== Segment start ==

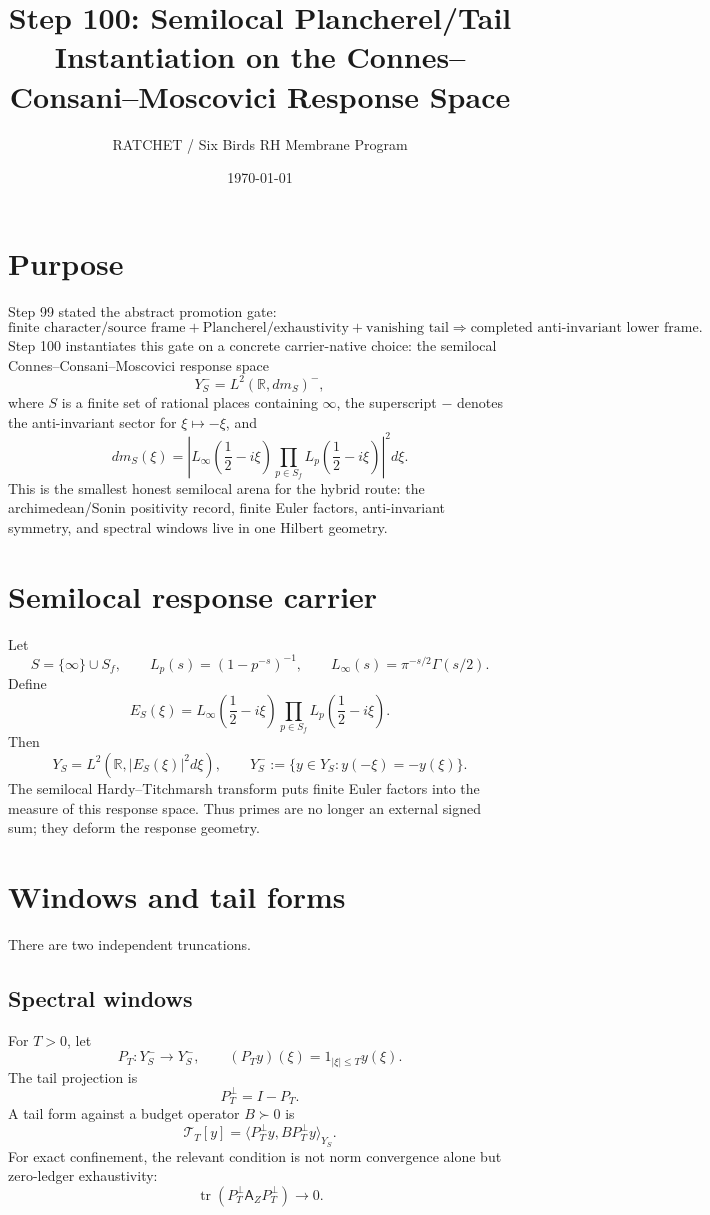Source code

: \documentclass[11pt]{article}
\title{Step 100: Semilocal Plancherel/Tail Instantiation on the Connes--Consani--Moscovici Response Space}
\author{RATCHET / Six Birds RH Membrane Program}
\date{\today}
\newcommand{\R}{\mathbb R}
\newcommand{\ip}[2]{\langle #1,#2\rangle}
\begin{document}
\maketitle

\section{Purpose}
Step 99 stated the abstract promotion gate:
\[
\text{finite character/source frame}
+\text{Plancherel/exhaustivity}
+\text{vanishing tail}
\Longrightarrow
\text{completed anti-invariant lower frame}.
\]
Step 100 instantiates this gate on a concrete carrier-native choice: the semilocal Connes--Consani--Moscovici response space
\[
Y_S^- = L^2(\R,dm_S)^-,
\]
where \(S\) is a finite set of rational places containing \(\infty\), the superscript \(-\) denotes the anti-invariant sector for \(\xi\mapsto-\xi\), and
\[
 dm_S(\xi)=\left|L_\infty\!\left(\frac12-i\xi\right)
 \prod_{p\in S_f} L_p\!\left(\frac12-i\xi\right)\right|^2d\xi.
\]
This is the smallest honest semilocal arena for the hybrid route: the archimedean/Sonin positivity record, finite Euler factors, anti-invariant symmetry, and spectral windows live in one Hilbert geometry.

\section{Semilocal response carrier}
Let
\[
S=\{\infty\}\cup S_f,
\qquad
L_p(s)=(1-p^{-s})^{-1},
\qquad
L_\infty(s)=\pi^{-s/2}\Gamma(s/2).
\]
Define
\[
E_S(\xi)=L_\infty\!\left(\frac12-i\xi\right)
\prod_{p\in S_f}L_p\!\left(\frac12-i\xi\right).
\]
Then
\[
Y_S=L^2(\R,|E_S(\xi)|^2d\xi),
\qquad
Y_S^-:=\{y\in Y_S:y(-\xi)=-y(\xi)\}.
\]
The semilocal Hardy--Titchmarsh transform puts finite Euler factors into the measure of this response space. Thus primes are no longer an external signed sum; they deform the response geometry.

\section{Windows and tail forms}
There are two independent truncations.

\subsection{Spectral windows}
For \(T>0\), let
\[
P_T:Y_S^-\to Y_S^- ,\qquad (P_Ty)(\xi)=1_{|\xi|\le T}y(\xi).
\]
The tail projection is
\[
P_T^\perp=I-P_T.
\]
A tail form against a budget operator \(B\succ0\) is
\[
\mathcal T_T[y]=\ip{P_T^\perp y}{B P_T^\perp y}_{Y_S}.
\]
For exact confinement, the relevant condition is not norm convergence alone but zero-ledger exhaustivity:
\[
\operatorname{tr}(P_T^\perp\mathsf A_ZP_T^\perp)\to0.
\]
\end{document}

== Segment end ==
== Segment start ==

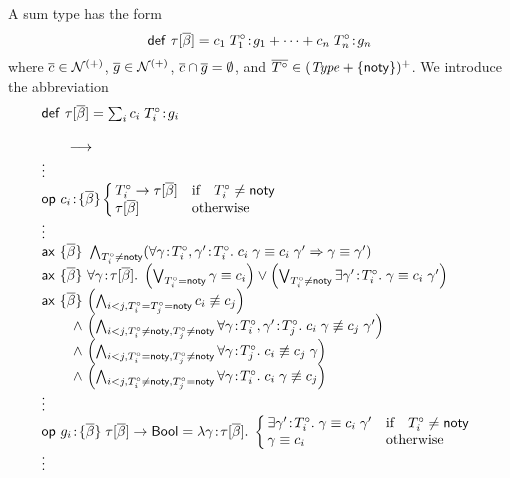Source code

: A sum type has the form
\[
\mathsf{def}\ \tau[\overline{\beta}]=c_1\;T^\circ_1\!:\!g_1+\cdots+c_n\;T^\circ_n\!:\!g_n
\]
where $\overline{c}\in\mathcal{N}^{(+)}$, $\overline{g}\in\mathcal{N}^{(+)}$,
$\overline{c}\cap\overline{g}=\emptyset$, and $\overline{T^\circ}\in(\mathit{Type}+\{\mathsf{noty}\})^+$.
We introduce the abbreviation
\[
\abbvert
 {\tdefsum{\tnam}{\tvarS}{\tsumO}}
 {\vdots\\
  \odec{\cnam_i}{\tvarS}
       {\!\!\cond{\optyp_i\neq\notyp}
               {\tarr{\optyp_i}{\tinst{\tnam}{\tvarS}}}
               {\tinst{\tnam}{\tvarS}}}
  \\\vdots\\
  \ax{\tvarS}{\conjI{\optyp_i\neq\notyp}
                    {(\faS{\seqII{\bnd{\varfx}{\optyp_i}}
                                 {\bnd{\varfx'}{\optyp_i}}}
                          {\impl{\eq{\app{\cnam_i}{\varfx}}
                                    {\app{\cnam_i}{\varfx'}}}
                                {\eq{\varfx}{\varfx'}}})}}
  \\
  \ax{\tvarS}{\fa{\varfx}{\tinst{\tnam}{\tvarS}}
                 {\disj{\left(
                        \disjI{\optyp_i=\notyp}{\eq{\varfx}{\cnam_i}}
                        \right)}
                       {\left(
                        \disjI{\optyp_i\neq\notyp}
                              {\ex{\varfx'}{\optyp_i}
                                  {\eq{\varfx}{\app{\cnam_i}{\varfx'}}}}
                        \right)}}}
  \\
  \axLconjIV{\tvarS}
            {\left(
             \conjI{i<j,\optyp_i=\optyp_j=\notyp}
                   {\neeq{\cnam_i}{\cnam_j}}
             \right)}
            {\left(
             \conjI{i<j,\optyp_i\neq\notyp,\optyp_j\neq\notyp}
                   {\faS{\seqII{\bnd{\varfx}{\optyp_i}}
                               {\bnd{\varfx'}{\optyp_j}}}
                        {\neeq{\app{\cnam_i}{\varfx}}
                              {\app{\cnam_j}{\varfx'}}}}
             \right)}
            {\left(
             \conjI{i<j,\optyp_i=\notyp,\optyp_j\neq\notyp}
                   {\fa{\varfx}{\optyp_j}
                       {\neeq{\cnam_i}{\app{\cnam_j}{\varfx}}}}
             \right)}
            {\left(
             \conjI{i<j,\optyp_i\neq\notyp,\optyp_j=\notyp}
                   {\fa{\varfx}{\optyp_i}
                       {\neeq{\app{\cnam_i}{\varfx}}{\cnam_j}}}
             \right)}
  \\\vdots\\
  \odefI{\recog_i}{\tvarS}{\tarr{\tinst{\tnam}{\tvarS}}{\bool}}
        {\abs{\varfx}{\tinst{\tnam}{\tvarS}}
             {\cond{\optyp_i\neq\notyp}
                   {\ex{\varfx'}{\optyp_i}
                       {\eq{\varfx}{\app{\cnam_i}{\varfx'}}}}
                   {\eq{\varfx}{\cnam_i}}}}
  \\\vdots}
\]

== Segment end ==

REQUIRED ACTION:
Check each line of the data above for the word "Euler" and copy the ones where it is found.

ANSWER TO THIS EXERCISE:
This is the smallest honest semilocal arena for the hybrid route: the archimedean/Sonin positivity record, finite Euler factors, anti-invariant symmetry, and spectral windows live in one Hilbert geometry.
The semilocal Hardy--Titchmarsh transform puts finite Euler factors into the measure of this response space. Thus primes are no longer an external signed sum; they deform the response geometry.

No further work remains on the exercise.